The current debate about ACOs reflects the industry’s honest search for answers to the nation’s serious health care problems. If our goal as a nation is to provide a system that can care for large populations and commit to high quality, manageable costs and a satisfying experience of care, ACOs have the potential to achieve these goals.
Even for those organizations supporting the concept of ACOs, however, many questions remain. Given that so much of health care costs stem from patients’ personal choices, how can ACOs engage more patients in effective prevention and wellness programs? Given that so much is spent on care for the relatively small percentage of patients with chronic illnesses, how can we address their care needs more efficiently? And how can we optimally utilize technology, mobile devices, and social networks in an era of limited budgets?
Toward these ends, there is an attainable stepwise approach that many accountable care organizations will probably follow:
Phase 1: Commit to the digitizing of health information and exchange of interoperable data with other health entities, and deploy certified electronic health record, registry, and health information exchange systems that will enable “meaningful use” of heretofore siloed health information.
Phase 2: Develop patient-centered medical homes and neighborhoods that encompass team-based primary care, incentive payments, quality reporting, and coordination of care among all providers.
Phase 3: Create organizational relationships across the community that enable full collaboration among all providers and health care facilities, that have the potential for sharing risk, and that entail public reporting on costs, quality, and patient experience.
Phase 4: Foster population health management by building or partnering for technologies and capabilities needed to assess and optimize health risk across the continuum of care.

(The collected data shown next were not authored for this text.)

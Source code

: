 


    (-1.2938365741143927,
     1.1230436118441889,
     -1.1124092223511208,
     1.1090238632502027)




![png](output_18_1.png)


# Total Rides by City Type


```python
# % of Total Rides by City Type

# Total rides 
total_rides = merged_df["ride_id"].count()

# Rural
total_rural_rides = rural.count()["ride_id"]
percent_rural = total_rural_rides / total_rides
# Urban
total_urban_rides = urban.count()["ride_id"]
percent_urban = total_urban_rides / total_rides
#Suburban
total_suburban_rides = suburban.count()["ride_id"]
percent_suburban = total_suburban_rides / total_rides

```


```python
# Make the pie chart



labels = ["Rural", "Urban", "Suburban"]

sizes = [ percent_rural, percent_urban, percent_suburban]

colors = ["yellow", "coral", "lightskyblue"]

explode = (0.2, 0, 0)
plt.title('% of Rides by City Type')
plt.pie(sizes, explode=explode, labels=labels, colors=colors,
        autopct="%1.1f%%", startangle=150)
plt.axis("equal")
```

Along this journey, many of those seeking to create highly effective ACOs will collaborate with other organizations that have experience in managing population health, engaging patients in efforts to improve health status and working with providers by providing technology that enables better care coordination. Those who set out to do this alone will face a longer learning curve and a less predictable destination.

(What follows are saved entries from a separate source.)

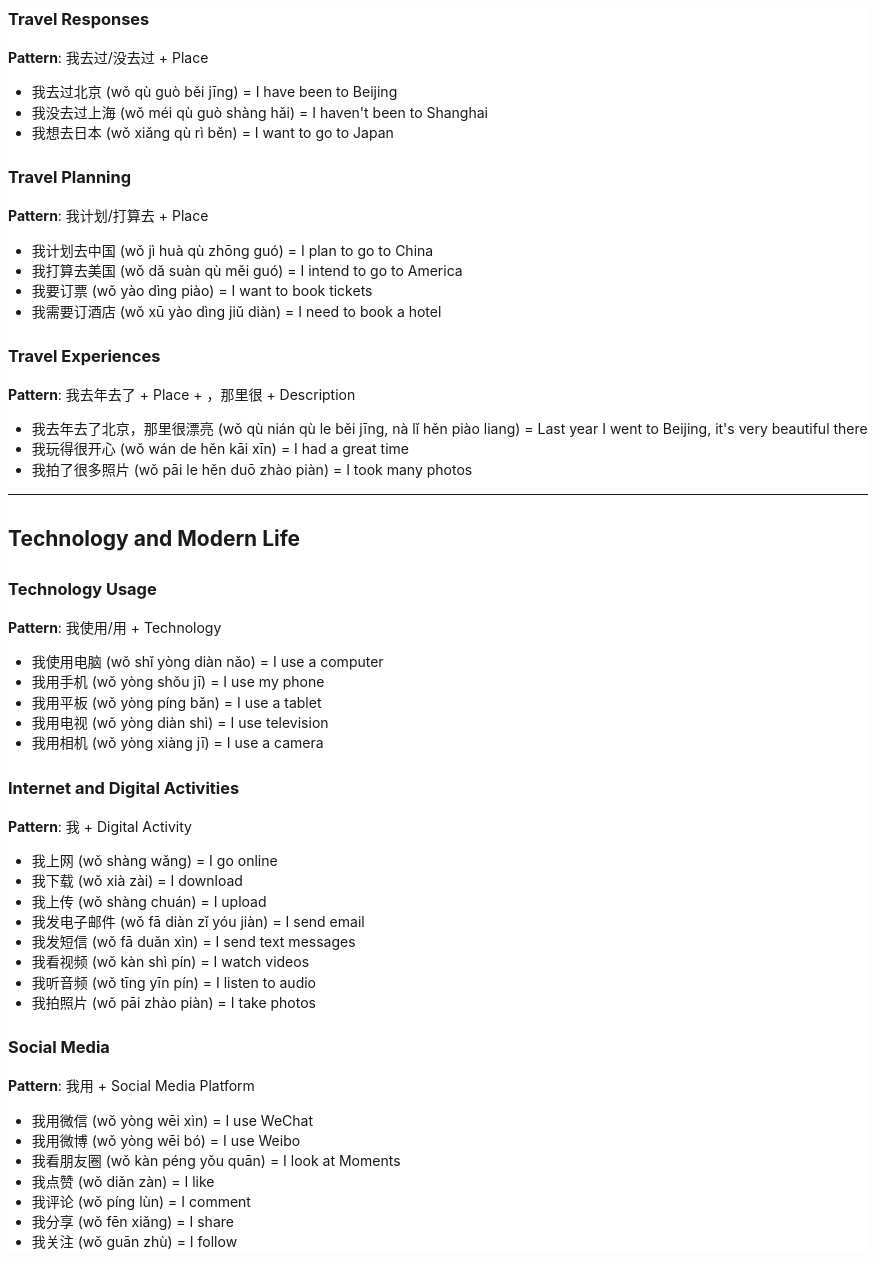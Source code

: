 ### Travel Responses
**Pattern**: 我去过/没去过 + Place
- 我去过北京 (wǒ qù guò běi jīng) = I have been to Beijing
- 我没去过上海 (wǒ méi qù guò shàng hǎi) = I haven't been to Shanghai
- 我想去日本 (wǒ xiǎng qù rì běn) = I want to go to Japan

### Travel Planning
**Pattern**: 我计划/打算去 + Place
- 我计划去中国 (wǒ jì huà qù zhōng guó) = I plan to go to China
- 我打算去美国 (wǒ dǎ suàn qù měi guó) = I intend to go to America
- 我要订票 (wǒ yào dìng piào) = I want to book tickets
- 我需要订酒店 (wǒ xū yào dìng jiǔ diàn) = I need to book a hotel

### Travel Experiences
**Pattern**: 我去年去了 + Place + ，那里很 + Description
- 我去年去了北京，那里很漂亮 (wǒ qù nián qù le běi jīng, nà lǐ hěn piào liang) = Last year I went to Beijing, it's very beautiful there
- 我玩得很开心 (wǒ wán de hěn kāi xīn) = I had a great time
- 我拍了很多照片 (wǒ pāi le hěn duō zhào piàn) = I took many photos

---

## Technology and Modern Life

### Technology Usage
**Pattern**: 我使用/用 + Technology
- 我使用电脑 (wǒ shǐ yòng diàn nǎo) = I use a computer
- 我用手机 (wǒ yòng shǒu jī) = I use my phone
- 我用平板 (wǒ yòng píng bǎn) = I use a tablet
- 我用电视 (wǒ yòng diàn shì) = I use television
- 我用相机 (wǒ yòng xiàng jī) = I use a camera

### Internet and Digital Activities
**Pattern**: 我 + Digital Activity
- 我上网 (wǒ shàng wǎng) = I go online
- 我下载 (wǒ xià zài) = I download
- 我上传 (wǒ shàng chuán) = I upload
- 我发电子邮件 (wǒ fā diàn zǐ yóu jiàn) = I send email
- 我发短信 (wǒ fā duǎn xìn) = I send text messages
- 我看视频 (wǒ kàn shì pín) = I watch videos
- 我听音频 (wǒ tīng yīn pín) = I listen to audio
- 我拍照片 (wǒ pāi zhào piàn) = I take photos

### Social Media
**Pattern**: 我用 + Social Media Platform
- 我用微信 (wǒ yòng wēi xìn) = I use WeChat
- 我用微博 (wǒ yòng wēi bó) = I use Weibo
- 我看朋友圈 (wǒ kàn péng yǒu quān) = I look at Moments
- 我点赞 (wǒ diǎn zàn) = I like
- 我评论 (wǒ píng lùn) = I comment
- 我分享 (wǒ fēn xiǎng) = I share
- 我关注 (wǒ guān zhù) = I follow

Will every ACO be successful in achieving the Triple Aims of health reform? Surely not, given what we know about the local variability of health care cost and quality. But will some be successful enough to provide “proof of concept” so we can learn from these examples how to improve on ACO 1.0 as we build ACO 2.0 and beyond? I certainly expect so.
Are ACOs ideal for what ails U.S. health care? That may not be the pertinent question under the circumstances; rather, if not ACOs, then what? Does any other competing model of health reform offer a greater chance of success with a lower risk of negative unintended consequences? So far, I have seen no better ideas for achieving Triple Aim care over the next decade.
What if I’m wrong and ACOs are unable to overcome the significant challenges facing them? Are we going to passively accept unaccountable care and rampant cost escalation as inevitable? I doubt that very much. Or might we decide that time has run out for more experiments with market-based approaches and opt for a single-payer system, in the hope that that the Triple Aim can be achieved through Draconian top down controls?
I hope we can avoid this desperate and risky option.
Therefore, my plea is that health care leaders who want to be part of the solution embrace the components of ACOs that work, look for partners to help them expand on programs that are effective and communicate the value of these approaches to providers, patients, and other constituents to gain their engagement, and support. Iterative refinement of design and persistent process improvement can get us where we want to go.
Gordon K. Norman, MD, MBA, is chief medical officer of Geisinger System Services at Geisinger Health System.